(WHAT TO PRODUCE) In the copy, every record below must appear exactly as given, and no picture may appear.

(INPUT MATERIAL)
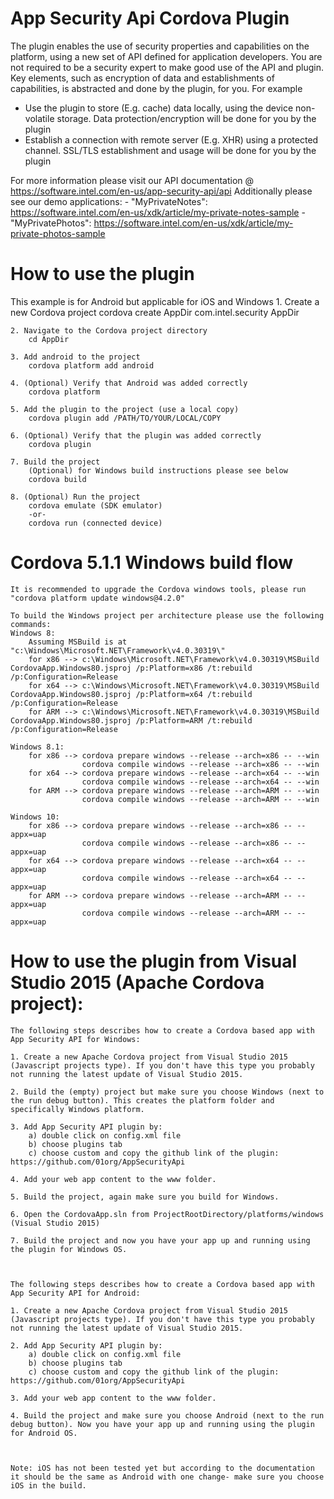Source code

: App Security Api Cordova Plugin
===============================
The plugin enables the use of security properties and capabilities on the platform, using a new set of API defined for application developers.
You are not required to be a security expert to make good use of the API and plugin. Key elements, such as encryption of data and establishments of capabilities, is abstracted and done by the plugin, for you.
For example
-	Use the plugin to store (E.g. cache) data locally, using the device non-volatile storage. Data protection/encryption will be done for you by the plugin
-	Establish a connection with remote server (E.g. XHR) using a protected channel. SSL/TLS establishment and usage will be done for you by the plugin

For more information please visit our API documentation @ https://software.intel.com/en-us/app-security-api/api
Additionally please see our demo applications:
	- "MyPrivateNotes":		https://software.intel.com/en-us/xdk/article/my-private-notes-sample
	- "MyPrivatePhotos":	https://software.intel.com/en-us/xdk/article/my-private-photos-sample		

How to use the plugin
=====================
This example is for Android but applicable for iOS and Windows
	1. Create a new Cordova project
		cordova create AppDir com.intel.security AppDir

	2. Navigate to the Cordova project directory
		cd AppDir

	3. Add android to the project
		cordova platform add android

	4. (Optional) Verify that Android was added correctly
		cordova platform

	5. Add the plugin to the project (use a local copy)
		cordova plugin add /PATH/TO/YOUR/LOCAL/COPY

	6. (Optional) Verify that the plugin was added correctly 
		cordova plugin

    7. Build the project
		(Optional) for Windows build instructions please see below
		cordova build 

	8. (Optional) Run the project
		cordova emulate	(SDK emulator)
		-or-
		cordova run (connected device)

Cordova 5.1.1 Windows build flow
================================
	
	It is recommended to upgrade the Cordova windows tools, please run "cordova platform update windows@4.2.0"
	
    To build the Windows project per architecture please use the following commands:	
    Windows 8:
		Assuming MSBuild is at "c:\Windows\Microsoft.NET\Framework\v4.0.30319\"
		for x86 --> c:\Windows\Microsoft.NET\Framework\v4.0.30319\MSBuild CordovaApp.Windows80.jsproj /p:Platform=x86 /t:rebuild /p:Configuration=Release
		for x64 --> c:\Windows\Microsoft.NET\Framework\v4.0.30319\MSBuild CordovaApp.Windows80.jsproj /p:Platform=x64 /t:rebuild /p:Configuration=Release
		for ARM --> c:\Windows\Microsoft.NET\Framework\v4.0.30319\MSBuild CordovaApp.Windows80.jsproj /p:Platform=ARM /t:rebuild /p:Configuration=Release
		
    Windows 8.1:
        for x86 --> cordova prepare windows --release --arch=x86 -- --win
					cordova compile windows --release --arch=x86 -- --win
		for x64 --> cordova prepare windows --release --arch=x64 -- --win
					cordova compile windows --release --arch=x64 -- --win
		for ARM --> cordova prepare windows --release --arch=ARM -- --win
					cordova compile windows --release --arch=ARM -- --win

    Windows 10:
        for x86 --> cordova prepare windows --release --arch=x86 -- --appx=uap
					cordova compile windows --release --arch=x86 -- --appx=uap
		for x64 --> cordova prepare windows --release --arch=x64 -- --appx=uap
					cordova compile windows --release --arch=x64 -- --appx=uap
		for ARM --> cordova prepare windows --release --arch=ARM -- --appx=uap
					cordova compile windows --release --arch=ARM -- --appx=uap


How to use the plugin from Visual Studio 2015 (Apache Cordova project):
=======================================================================
	
	The following steps describes how to create a Cordova based app with App Security API for Windows:
	
	1. Create a new Apache Cordova project from Visual Studio 2015 (Javascript projects type). If you don't have this type you probably not running the latest update of Visual Studio 2015.
	
	2. Build the (empty) project but make sure you choose Windows (next to the run debug button). This creates the platform folder and specifically Windows platform.
	
	3. Add App Security API plugin by:
		a) double click on config.xml file 
		b) choose plugins tab
		c) choose custom and copy the github link of the plugin: https://github.com/01org/AppSecurityApi
	
	4. Add your web app content to the www folder.
	
	5. Build the project, again make sure you build for Windows.
	
	6. Open the CordovaApp.sln from ProjectRootDirectory/platforms/windows (Visual Studio 2015)
	
	7. Build the project and now you have your app up and running using the plugin for Windows OS.
	
	
	
	The following steps describes how to create a Cordova based app with App Security API for Android:
	
	1. Create a new Apache Cordova project from Visual Studio 2015 (Javascript projects type). If you don't have this type you probably not running the latest update of Visual Studio 2015.
	
	2. Add App Security API plugin by:
		a) double click on config.xml file 
		b) choose plugins tab
		c) choose custom and copy the github link of the plugin: https://github.com/01org/AppSecurityApi
		
	3. Add your web app content to the www folder.
	
	4. Build the project and make sure you choose Android (next to the run debug button). Now you have your app up and running using the plugin for Android OS.
	
	
	
	Note: iOS has not been tested yet but according to the documentation it should be the same as Android with one change- make sure you choose iOS in the build.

(SOLUTION TO THIS PROBLEM)
Source code

: App Security Api Cordova Plugin
===============================
The plugin enables the use of security properties and capabilities on the platform, using a new set of API defined for application developers.
You are not required to be a security expert to make good use of the API and plugin. Key elements, such as encryption of data and establishments of capabilities, is abstracted and done by the plugin, for you.
For example
-	Use the plugin to store (E.g. cache) data locally, using the device non-volatile storage. Data protection/encryption will be done for you by the plugin
-	Establish a connection with remote server (E.g. XHR) using a protected channel. SSL/TLS establishment and usage will be done for you by the plugin

For more information please visit our API documentation @ https://software.intel.com/en-us/app-security-api/api
Additionally please see our demo applications:
	- "MyPrivateNotes":		https://software.intel.com/en-us/xdk/article/my-private-notes-sample
	- "MyPrivatePhotos":	https://software.intel.com/en-us/xdk/article/my-private-photos-sample		

How to use the plugin
=====================
This example is for Android but applicable for iOS and Windows
	1. Create a new Cordova project
		cordova create AppDir com.intel.security AppDir

	2. Navigate to the Cordova project directory
		cd AppDir

	3. Add android to the project
		cordova platform add android

	4. (Optional) Verify that Android was added correctly
		cordova platform

	5. Add the plugin to the project (use a local copy)
		cordova plugin add /PATH/TO/YOUR/LOCAL/COPY

	6. (Optional) Verify that the plugin was added correctly 
		cordova plugin

    7. Build the project
		(Optional) for Windows build instructions please see below
		cordova build 

	8. (Optional) Run the project
		cordova emulate	(SDK emulator)
		-or-
		cordova run (connected device)

Cordova 5.1.1 Windows build flow
================================
	
	It is recommended to upgrade the Cordova windows tools, please run "cordova platform update windows@4.2.0"
	
    To build the Windows project per architecture please use the following commands:	
    Windows 8:
		Assuming MSBuild is at "c:\Windows\Microsoft.NET\Framework\v4.0.30319\"
		for x86 --> c:\Windows\Microsoft.NET\Framework\v4.0.30319\MSBuild CordovaApp.Windows80.jsproj /p:Platform=x86 /t:rebuild /p:Configuration=Release
		for x64 --> c:\Windows\Microsoft.NET\Framework\v4.0.30319\MSBuild CordovaApp.Windows80.jsproj /p:Platform=x64 /t:rebuild /p:Configuration=Release
		for ARM --> c:\Windows\Microsoft.NET\Framework\v4.0.30319\MSBuild CordovaApp.Windows80.jsproj /p:Platform=ARM /t:rebuild /p:Configuration=Release
		
    Windows 8.1:
        for x86 --> cordova prepare windows --release --arch=x86 -- --win
					cordova compile windows --release --arch=x86 -- --win
		for x64 --> cordova prepare windows --release --arch=x64 -- --win
					cordova compile windows --release --arch=x64 -- --win
		for ARM --> cordova prepare windows --release --arch=ARM -- --win
					cordova compile windows --release --arch=ARM -- --win

    Windows 10:
        for x86 --> cordova prepare windows --release --arch=x86 -- --appx=uap
					cordova compile windows --release --arch=x86 -- --appx=uap
		for x64 --> cordova prepare windows --release --arch=x64 -- --appx=uap
					cordova compile windows --release --arch=x64 -- --appx=uap
		for ARM --> cordova prepare windows --release --arch=ARM -- --appx=uap
					cordova compile windows --release --arch=ARM -- --appx=uap


How to use the plugin from Visual Studio 2015 (Apache Cordova project):
=======================================================================
	
	The following steps describes how to create a Cordova based app with App Security API for Windows:
	
	1. Create a new Apache Cordova project from Visual Studio 2015 (Javascript projects type). If you don't have this type you probably not running the latest update of Visual Studio 2015.
	
	2. Build the (empty) project but make sure you choose Windows (next to the run debug button). This creates the platform folder and specifically Windows platform.
	
	3. Add App Security API plugin by:
		a) double click on config.xml file 
		b) choose plugins tab
		c) choose custom and copy the github link of the plugin: https://github.com/01org/AppSecurityApi
	
	4. Add your web app content to the www folder.
	
	5. Build the project, again make sure you build for Windows.
	
	6. Open the CordovaApp.sln from ProjectRootDirectory/platforms/windows (Visual Studio 2015)
	
	7. Build the project and now you have your app up and running using the plugin for Windows OS.
	
	
	
	The following steps describes how to create a Cordova based app with App Security API for Android:
	
	1. Create a new Apache Cordova project from Visual Studio 2015 (Javascript projects type). If you don't have this type you probably not running the latest update of Visual Studio 2015.
	
	2. Add App Security API plugin by:
		a) double click on config.xml file 
		b) choose plugins tab
		c) choose custom and copy the github link of the plugin: https://github.com/01org/AppSecurityApi
		
	3. Add your web app content to the www folder.
	
	4. Build the project and make sure you choose Android (next to the run debug button). Now you have your app up and running using the plugin for Android OS.
	
	
	
	Note: iOS has not been tested yet but according to the documentation it should be the same as Android with one change- make sure you choose iOS in the build.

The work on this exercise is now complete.